-------- Data to process --------
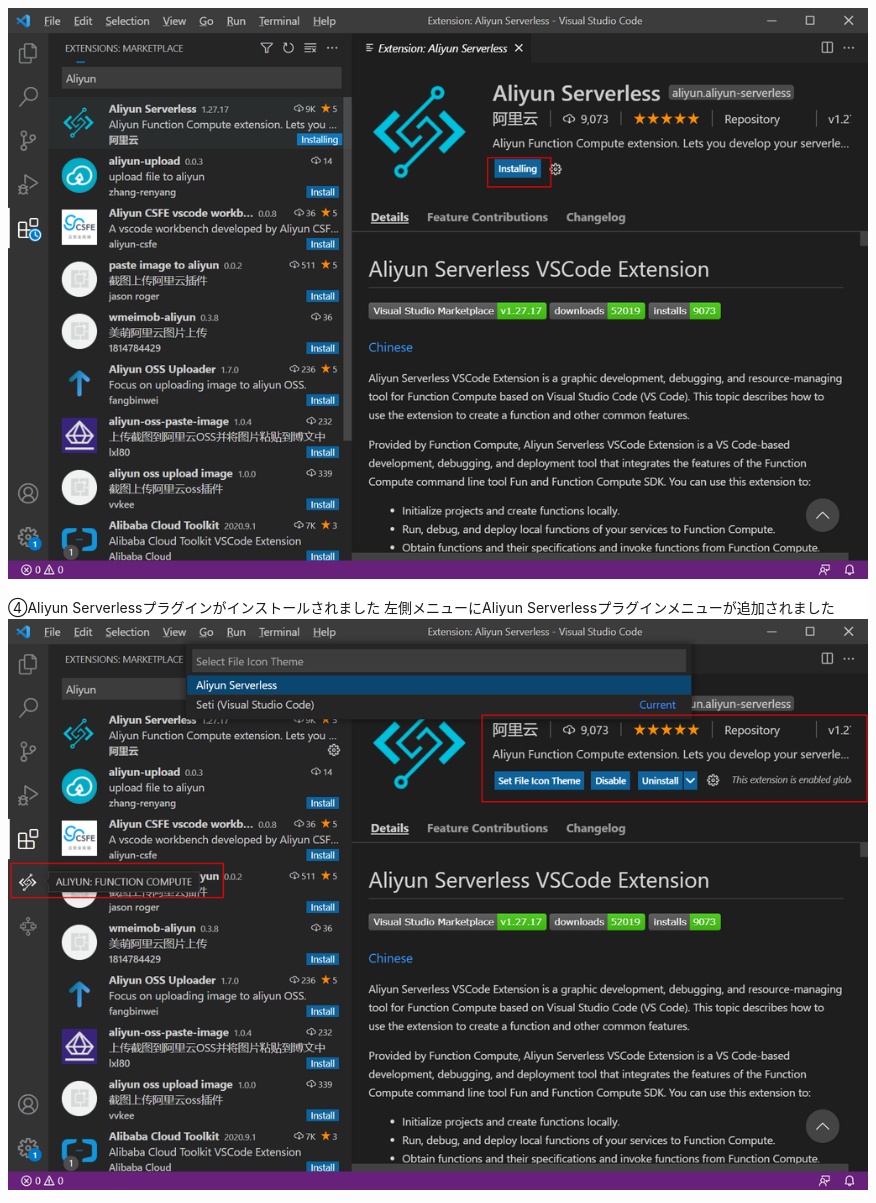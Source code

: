  ![serverless plugin](https://raw.githubusercontent.com/sbopsv/cloud-tech/master/content/developer-tools/developer-tools_images_07/05_serverless_plugin_03.png "plugin 03")

④Aliyun Serverlessプラグインがインストールされました
左側メニューにAliyun Serverlessプラグインメニューが追加されました
 ![serverless plugin](https://raw.githubusercontent.com/sbopsv/cloud-tech/master/content/developer-tools/developer-tools_images_07/05_serverless_plugin_04.png "plugin 04")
--------
## Work order:
Write out the entries above verbatim, without pictures.

## Answer below:
Source code

:  ![serverless plugin](https://raw.githubusercontent.com/sbopsv/cloud-tech/master/content/developer-tools/developer-tools_images_07/05_serverless_plugin_03.png "plugin 03")

④Aliyun Serverlessプラグインがインストールされました
左側メニューにAliyun Serverlessプラグインメニューが追加されました
 ![serverless plugin](https://raw.githubusercontent.com/sbopsv/cloud-tech/master/content/developer-tools/developer-tools_images_07/05_serverless_plugin_04.png "plugin 04")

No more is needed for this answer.